• **EXERCISE REQUIREMENTS**
If a line in the entries contains the word "desenvolvimento", list it.

• **DATA FOR THIS TASK**

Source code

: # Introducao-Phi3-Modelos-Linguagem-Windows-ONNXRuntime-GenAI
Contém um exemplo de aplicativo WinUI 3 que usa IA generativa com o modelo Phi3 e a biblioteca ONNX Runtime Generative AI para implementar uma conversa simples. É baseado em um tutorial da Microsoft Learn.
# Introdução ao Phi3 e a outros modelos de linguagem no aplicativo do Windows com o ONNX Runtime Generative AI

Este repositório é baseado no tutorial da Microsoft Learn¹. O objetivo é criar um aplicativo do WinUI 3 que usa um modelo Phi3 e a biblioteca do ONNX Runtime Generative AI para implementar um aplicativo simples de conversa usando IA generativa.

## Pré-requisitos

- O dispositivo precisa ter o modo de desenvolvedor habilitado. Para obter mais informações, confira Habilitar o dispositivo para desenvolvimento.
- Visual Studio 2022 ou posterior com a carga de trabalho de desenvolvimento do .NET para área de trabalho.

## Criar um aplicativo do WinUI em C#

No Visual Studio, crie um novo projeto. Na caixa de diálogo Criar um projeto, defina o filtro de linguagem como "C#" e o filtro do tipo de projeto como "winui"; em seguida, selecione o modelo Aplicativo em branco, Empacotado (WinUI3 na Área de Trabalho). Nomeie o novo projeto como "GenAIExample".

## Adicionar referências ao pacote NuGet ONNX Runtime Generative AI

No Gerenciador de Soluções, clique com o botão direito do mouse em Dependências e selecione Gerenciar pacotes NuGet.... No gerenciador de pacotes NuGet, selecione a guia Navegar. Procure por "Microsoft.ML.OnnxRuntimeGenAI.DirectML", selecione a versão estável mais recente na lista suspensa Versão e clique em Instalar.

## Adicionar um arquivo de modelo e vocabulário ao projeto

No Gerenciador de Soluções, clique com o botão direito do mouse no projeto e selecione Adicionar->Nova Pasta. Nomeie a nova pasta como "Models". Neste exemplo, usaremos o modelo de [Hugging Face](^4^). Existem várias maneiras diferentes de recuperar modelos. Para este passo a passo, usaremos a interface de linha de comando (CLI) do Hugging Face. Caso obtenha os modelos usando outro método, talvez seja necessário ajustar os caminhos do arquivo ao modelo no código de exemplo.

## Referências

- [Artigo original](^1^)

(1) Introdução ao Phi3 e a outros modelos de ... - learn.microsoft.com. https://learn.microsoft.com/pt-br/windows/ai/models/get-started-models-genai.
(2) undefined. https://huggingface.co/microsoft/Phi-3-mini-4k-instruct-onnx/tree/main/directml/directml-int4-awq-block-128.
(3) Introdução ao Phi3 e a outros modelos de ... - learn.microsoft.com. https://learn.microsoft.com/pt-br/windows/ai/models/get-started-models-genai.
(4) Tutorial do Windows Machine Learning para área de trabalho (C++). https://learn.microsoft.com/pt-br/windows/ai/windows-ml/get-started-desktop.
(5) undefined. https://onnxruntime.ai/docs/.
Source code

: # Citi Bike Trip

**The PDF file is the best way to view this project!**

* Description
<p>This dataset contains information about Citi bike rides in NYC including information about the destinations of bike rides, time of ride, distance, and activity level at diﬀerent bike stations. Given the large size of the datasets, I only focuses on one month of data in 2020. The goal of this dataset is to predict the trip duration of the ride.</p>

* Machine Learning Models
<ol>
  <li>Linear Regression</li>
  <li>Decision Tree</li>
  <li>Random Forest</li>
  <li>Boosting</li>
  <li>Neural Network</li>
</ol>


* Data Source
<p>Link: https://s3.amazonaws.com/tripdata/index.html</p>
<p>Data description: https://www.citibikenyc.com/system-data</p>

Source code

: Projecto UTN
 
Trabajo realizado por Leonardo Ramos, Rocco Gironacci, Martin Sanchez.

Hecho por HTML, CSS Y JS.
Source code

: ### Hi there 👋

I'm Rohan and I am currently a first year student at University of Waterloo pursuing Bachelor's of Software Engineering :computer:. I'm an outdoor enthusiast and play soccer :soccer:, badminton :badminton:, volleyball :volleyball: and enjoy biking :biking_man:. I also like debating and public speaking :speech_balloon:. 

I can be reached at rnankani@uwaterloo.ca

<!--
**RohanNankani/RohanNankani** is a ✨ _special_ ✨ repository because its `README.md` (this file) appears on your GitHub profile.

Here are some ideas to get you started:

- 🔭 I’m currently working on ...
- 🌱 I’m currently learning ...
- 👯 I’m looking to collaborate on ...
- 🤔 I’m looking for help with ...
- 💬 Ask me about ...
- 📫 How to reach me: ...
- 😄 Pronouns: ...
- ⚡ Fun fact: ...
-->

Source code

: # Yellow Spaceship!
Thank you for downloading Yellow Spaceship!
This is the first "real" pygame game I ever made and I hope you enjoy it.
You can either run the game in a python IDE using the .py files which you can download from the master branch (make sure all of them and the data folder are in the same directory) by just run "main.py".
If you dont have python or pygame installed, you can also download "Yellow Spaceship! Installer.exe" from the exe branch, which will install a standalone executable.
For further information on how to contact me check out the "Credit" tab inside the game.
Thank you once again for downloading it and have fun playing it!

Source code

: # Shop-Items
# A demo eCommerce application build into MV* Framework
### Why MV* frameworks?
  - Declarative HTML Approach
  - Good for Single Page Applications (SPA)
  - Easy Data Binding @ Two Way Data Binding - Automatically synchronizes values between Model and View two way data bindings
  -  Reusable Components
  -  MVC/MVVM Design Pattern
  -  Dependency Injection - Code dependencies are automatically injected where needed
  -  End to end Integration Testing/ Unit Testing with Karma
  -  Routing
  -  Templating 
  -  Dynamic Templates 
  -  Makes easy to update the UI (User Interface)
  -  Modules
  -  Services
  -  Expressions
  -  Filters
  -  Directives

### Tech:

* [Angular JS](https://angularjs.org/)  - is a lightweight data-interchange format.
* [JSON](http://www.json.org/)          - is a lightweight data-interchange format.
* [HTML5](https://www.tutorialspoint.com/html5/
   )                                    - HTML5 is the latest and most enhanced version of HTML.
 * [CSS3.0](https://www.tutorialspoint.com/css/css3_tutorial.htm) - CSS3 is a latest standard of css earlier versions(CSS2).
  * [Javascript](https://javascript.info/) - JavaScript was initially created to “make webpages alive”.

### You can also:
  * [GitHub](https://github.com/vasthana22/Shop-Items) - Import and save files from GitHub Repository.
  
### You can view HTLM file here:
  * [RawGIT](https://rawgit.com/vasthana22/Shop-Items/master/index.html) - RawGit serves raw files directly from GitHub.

• **TASK ANSWER**
- O dispositivo precisa ter o modo de desenvolvedor habilitado. Para obter mais informações, confira Habilitar o dispositivo para desenvolvimento.
- Visual Studio 2022 ou posterior com a carga de trabalho de desenvolvimento do .NET para área de trabalho.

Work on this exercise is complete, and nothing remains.